Last year, I recrafted my blog’s subtitle from “more joy, less stuff”  to “how to be rich in what matters.”  In 2014, I’ve realized that my “who” needs sharper focus, i.e. who are the community of readers that I’m serving?

And the answer is: Diamond-Cut Life is for people driven by values, not greed.

People driven by greed tend to build material things, such as more deadly armaments to sell to other countries, more prisons that incarcerate ever-higher percentages of our population, and more fracking equipment and pipelines that extract and ship more of the fossil fuels that drive climate change.

Those of us driven by values, though, know the power of building ourselves. Power ultimately comes from within, including the power to reshape the world into a just and verdant place that works for everyone, not just for the wealthy.

The best thing that each of us can build is our personal capacity. That capacity can take many shapes.
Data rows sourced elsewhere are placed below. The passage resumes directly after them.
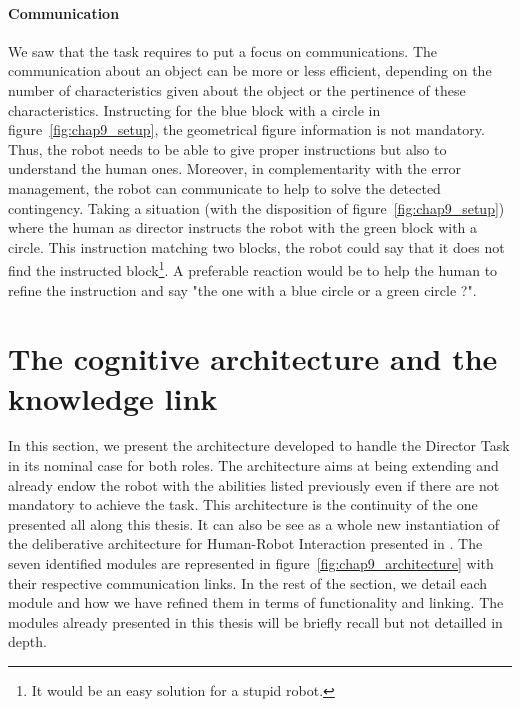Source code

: \paragraph{Communication} We saw that the task requires to put a focus on communications. The communication about an object can be more or less efficient, depending on the number of characteristics given about the object or the pertinence of these characteristics. Instructing for the blue block with a circle in figure~\ref{fig:chap9_setup}, the geometrical figure information is not mandatory. Thus, the robot needs to be able to give proper instructions but also to understand the human ones. Moreover, in complementarity with the error management, the robot can communicate to help to solve the detected contingency. Taking a situation (with the disposition of figure~\ref{fig:chap9_setup}) where the human as director instructs the robot with the green block with a circle. This instruction matching two blocks, the robot could say that it does not find the instructed block\footnote{It would be an easy solution for a stupid robot.}. A preferable reaction would be to help the human to refine the instruction and say "the one with a blue circle or a green circle ?".

\section[Architecture and knowledge link]{The cognitive architecture and the knowledge link}

In this section, we present the architecture developed to handle the Director Task in its nominal case for both roles. The architecture aims at being extending and already endow the robot with the abilities listed previously even if there are not mandatory to achieve the task. This architecture is the continuity of the one presented all along this thesis. It can also be see as a whole new instantiation of the deliberative architecture for Human-Robot Interaction presented in \cite{lemaignan_2017_artificial}. The seven identified modules are represented in figure~\ref{fig:chap9_architecture} with their respective communication links. In the rest of the section, we detail each module and how we have refined them in terms of functionality and linking. The modules already presented in this thesis will be briefly recall but not detailled in depth.

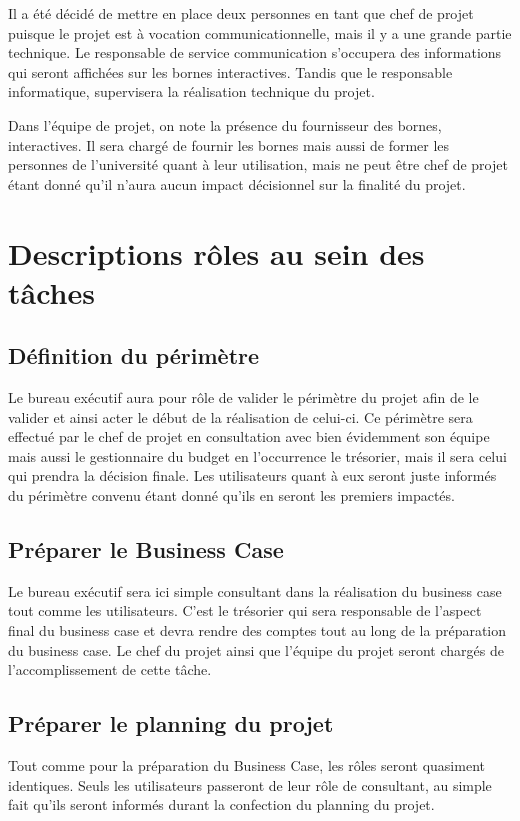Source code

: Il a été décidé de mettre en place deux personnes en tant que chef de projet puisque le projet est à vocation communicationnelle, mais il y a une grande partie technique. Le responsable de service communication s’occupera des informations qui seront affichées sur les bornes interactives. Tandis que le responsable informatique, supervisera la réalisation technique du projet. 


Dans l’équipe de projet, on note la présence du fournisseur des bornes, interactives. Il sera chargé de fournir les bornes mais aussi de former les personnes de l’université quant à leur utilisation, mais ne peut être chef de projet étant donné qu’il n’aura aucun impact décisionnel sur la finalité du projet. 

\begin{table}[H]



\end{table}

\section{Descriptions rôles au sein des tâches }
    \subsection{Définition du périmètre}
    Le bureau exécutif aura pour rôle de valider le périmètre du projet afin de le valider et ainsi acter le début de la réalisation de celui-ci. Ce périmètre sera effectué par le chef de projet en consultation avec bien évidemment son équipe mais aussi le gestionnaire du budget en l’occurrence le trésorier, mais il sera celui qui prendra la décision finale. Les utilisateurs quant à eux seront juste informés du périmètre convenu étant donné qu’ils en seront les premiers impactés. 

\subsection{Préparer le Business Case }
    Le bureau exécutif sera ici simple consultant dans la réalisation du business case tout comme les utilisateurs. C’est le trésorier qui sera responsable de l’aspect final du business case et devra rendre des comptes tout au long de la préparation du business case. Le chef du projet ainsi que l’équipe du projet seront chargés de l’accomplissement de cette tâche. 

 
\subsection{Préparer le planning du projet}
    Tout comme pour la préparation du Business Case, les rôles seront quasiment identiques. Seuls les utilisateurs passeront de leur rôle de consultant, au simple fait qu’ils seront informés durant la confection du planning du projet.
Here some key kinds of capacity we can build to live from our values and create a better world.

Capacity to sustain a loving, healthy marriage or partnership

Capacity to learn the new skills that constantly changing technologies and workplaces expect of us.

Capacity to generate, via the sun, as much electricity as our homes use.

Capacity to share and conserve resources via choices like living with others, driving sparingly, and heating our homes strategically.

Capacity to live below our financial means, happily and well, and if we have credit card debt, to climb out of it.

Capacity to enjoy and nurture the natural world, which belongs to all of us, no matter our income level or social status.

Capacity to make and eat tasty, healthy meals, especially with locally grown food.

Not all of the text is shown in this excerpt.